MasukTanpa sàdar, air mata Andini menetes perlahan. Ia merasa dikhianati oleh keluarganya, tidak hanya Bima.
Hanya saja, Andini mendadak teringat ibu asuhnya–seorang pelayan paruh baya yang merawatnya setelah ibu kandungnya meninggal dunia.
Mungkin, dia dapat menginap di sana?
“Terlalu jauh.” Andini menggelengkan kepala kala mengingat lokasinya di daerah pedesaan. Sepertinya, pilihan yang paling tepat adalah pergi ke indekos sahabatnya untuk sementara waktu sampai situasi terkendali.
Andini pun mengeluarkan ponselnya. Ia akan menghubungi sahabatnya, Naura.
Baru saja ia hendak membuka ponsel untuk menelepon Naura, layar ponselnya bergetar. Nomor tak dikenal.
Andini mengerutkan kening, lalu menerima telepon itu dengan hati-hati.
[Halo?]
Suaranya berat dan dingin. Seketika bulu roma Andini meremang mendengar suaranya.
[Nona Andini Raharja. Kami tahu kamu lari. Tapi kamu tidak bisa lari selamanya.]
Andini menegakkan duduknya.
[Oke, Mas. Tapi ini bukan call center ya? Nggak usah dramatis amat.]
[Kami punya Naura. Sahabatmu. Satu langkah lagi kamu kabur, dia yang akan menanggung akibatnya.]
Deg!
Andini terdiam. Nafasnya tercekat. Naura diculik orang suruhan keluarga Hadinata?
Benar-benar seperti film Hollywood. Ternyata, benar apa yang diperingatkan oleh Dewa. Keluarga Hadinata sangat kejam.
Lalu suara lirih terdengar dari telepon, samar namun jelas.
[Andiiiniii! Tolong akuuu! Mereka nyekap aku di hotel.]
Andini langsung berdiri.
[Naura! Astaghfirullah! Naura, tenang ya! Aku akan datang menyelamatkanmu.]

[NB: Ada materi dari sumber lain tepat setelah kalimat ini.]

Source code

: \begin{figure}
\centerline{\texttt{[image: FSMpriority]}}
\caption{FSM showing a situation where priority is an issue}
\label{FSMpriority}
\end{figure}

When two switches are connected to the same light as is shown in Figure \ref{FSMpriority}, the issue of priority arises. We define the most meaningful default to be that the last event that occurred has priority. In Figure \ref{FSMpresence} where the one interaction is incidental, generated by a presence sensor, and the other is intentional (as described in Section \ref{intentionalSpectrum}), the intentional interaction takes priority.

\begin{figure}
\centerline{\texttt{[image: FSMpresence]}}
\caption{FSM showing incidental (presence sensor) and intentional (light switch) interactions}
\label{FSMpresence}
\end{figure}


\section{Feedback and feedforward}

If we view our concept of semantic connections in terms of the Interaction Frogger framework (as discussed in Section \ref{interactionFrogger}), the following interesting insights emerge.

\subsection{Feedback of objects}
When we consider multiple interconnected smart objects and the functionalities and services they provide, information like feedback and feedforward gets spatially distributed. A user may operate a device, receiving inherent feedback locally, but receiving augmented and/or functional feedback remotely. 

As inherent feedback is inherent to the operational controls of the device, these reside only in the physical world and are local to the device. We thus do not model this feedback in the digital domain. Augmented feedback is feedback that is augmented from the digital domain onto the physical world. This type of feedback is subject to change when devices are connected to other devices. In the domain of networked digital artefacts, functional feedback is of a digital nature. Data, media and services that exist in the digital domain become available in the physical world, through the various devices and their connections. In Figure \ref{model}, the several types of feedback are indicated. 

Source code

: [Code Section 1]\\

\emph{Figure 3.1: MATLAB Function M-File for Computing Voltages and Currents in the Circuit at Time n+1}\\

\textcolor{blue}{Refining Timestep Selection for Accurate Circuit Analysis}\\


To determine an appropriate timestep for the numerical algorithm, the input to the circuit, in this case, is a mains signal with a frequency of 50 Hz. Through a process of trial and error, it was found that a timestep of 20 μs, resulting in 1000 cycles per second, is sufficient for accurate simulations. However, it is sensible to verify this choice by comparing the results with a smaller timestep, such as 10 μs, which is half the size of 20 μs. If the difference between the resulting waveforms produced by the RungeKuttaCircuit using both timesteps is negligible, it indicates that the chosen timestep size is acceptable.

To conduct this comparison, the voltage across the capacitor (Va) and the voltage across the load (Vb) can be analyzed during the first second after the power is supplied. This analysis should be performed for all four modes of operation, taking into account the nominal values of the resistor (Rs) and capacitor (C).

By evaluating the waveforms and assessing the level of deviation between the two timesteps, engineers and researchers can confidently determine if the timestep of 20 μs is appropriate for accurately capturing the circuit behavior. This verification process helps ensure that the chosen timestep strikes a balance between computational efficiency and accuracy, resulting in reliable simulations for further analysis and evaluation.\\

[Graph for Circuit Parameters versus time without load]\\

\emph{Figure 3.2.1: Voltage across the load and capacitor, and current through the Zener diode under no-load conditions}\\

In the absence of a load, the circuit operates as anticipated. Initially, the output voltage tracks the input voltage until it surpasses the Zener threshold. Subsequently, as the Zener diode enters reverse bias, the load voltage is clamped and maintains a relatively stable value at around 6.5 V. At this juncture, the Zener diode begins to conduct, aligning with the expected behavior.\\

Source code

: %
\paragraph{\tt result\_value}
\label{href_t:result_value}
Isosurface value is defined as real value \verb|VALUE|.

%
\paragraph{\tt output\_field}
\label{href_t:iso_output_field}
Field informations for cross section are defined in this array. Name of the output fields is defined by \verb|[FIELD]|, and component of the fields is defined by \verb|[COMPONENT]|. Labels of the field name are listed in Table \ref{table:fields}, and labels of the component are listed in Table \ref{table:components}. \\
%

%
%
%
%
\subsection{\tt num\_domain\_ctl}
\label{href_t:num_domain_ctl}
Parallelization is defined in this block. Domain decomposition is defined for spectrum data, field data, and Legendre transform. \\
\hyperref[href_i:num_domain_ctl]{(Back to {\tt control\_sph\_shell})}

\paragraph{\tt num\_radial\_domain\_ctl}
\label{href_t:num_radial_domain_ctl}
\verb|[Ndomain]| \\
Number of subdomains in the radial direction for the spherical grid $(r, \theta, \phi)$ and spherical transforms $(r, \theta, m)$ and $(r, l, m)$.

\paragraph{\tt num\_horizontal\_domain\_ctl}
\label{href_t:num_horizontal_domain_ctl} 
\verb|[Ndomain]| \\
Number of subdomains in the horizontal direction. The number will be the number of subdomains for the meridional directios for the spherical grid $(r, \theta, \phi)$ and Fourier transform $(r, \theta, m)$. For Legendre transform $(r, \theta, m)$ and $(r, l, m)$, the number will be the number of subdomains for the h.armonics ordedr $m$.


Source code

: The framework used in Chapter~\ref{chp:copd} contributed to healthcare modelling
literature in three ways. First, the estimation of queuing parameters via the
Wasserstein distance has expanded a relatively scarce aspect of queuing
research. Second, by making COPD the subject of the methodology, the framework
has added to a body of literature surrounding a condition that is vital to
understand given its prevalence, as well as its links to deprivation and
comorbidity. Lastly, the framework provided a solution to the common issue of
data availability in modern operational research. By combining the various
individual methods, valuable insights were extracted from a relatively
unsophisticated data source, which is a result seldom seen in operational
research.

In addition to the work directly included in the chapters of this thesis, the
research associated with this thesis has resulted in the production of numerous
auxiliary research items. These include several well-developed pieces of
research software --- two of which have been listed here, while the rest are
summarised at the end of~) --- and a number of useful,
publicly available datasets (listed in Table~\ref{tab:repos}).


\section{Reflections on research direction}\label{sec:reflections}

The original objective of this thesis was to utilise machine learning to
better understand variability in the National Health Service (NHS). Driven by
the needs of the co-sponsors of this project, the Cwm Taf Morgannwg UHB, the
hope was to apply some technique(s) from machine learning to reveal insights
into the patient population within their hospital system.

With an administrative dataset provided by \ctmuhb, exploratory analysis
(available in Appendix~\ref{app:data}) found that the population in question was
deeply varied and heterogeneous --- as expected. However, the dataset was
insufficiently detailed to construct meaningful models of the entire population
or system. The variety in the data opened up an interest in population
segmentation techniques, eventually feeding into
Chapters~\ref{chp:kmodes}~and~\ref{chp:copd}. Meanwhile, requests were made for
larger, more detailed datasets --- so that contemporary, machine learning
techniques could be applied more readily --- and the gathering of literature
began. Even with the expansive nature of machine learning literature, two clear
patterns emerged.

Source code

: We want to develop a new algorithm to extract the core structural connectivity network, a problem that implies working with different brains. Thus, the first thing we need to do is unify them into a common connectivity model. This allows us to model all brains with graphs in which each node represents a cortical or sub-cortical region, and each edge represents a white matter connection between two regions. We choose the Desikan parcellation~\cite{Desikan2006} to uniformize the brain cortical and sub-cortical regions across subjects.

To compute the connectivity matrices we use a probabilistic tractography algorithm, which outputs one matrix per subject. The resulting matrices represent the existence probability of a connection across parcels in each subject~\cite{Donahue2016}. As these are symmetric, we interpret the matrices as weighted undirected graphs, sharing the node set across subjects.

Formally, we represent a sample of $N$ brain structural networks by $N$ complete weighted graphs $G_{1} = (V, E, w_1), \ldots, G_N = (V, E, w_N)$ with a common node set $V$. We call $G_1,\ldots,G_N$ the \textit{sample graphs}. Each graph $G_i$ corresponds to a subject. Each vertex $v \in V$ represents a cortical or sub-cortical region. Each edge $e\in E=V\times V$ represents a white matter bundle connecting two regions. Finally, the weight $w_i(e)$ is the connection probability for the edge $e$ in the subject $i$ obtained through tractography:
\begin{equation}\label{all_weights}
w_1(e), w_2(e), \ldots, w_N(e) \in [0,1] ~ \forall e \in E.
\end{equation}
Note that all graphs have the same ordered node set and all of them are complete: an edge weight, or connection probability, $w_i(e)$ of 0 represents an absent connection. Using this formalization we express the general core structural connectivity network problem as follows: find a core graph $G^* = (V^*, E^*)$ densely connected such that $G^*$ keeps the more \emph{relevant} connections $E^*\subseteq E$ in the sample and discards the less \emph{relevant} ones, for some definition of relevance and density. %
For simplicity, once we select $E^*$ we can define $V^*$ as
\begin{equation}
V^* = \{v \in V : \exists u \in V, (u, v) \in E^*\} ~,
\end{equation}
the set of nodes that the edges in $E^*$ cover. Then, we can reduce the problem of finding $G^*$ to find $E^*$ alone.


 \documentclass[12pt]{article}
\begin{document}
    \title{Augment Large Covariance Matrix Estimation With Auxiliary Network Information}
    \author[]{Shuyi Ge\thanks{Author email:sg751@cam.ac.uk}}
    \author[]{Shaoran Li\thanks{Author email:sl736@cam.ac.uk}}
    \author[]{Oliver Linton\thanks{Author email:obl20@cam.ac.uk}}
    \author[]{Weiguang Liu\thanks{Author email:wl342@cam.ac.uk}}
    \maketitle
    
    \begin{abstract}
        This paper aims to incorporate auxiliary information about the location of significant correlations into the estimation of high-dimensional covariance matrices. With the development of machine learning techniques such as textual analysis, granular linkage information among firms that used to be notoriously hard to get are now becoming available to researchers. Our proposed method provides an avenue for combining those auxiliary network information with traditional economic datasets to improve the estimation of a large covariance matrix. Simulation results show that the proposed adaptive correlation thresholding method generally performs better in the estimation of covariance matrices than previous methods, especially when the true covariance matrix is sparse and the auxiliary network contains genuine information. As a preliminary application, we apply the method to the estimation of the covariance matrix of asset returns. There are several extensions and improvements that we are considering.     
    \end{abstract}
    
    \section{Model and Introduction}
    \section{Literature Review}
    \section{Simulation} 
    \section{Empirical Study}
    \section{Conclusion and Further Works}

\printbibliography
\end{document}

[Kamu punya satu jam. Kembali ke ballroom hotel! Sekarang!]
Telepon mati.
Andini berdiri mematung. Ia berpikir, satu-satunya orang yang bisa menyelamatkannya adalah Dewa. Sepertinya Dewa bukan orang biasa. Terbukti ia tinggal di apartemen mewah. Dengan kekuasaannya, ia pasti bisa membantunya.
Andini menatap ponsel yang masih dalam genggaman. Tanpa pikir panjang, Andini memesan ojek dan meluncur ke apartemen Dewa. Di sepanjang jalan, ia bergumam sendiri.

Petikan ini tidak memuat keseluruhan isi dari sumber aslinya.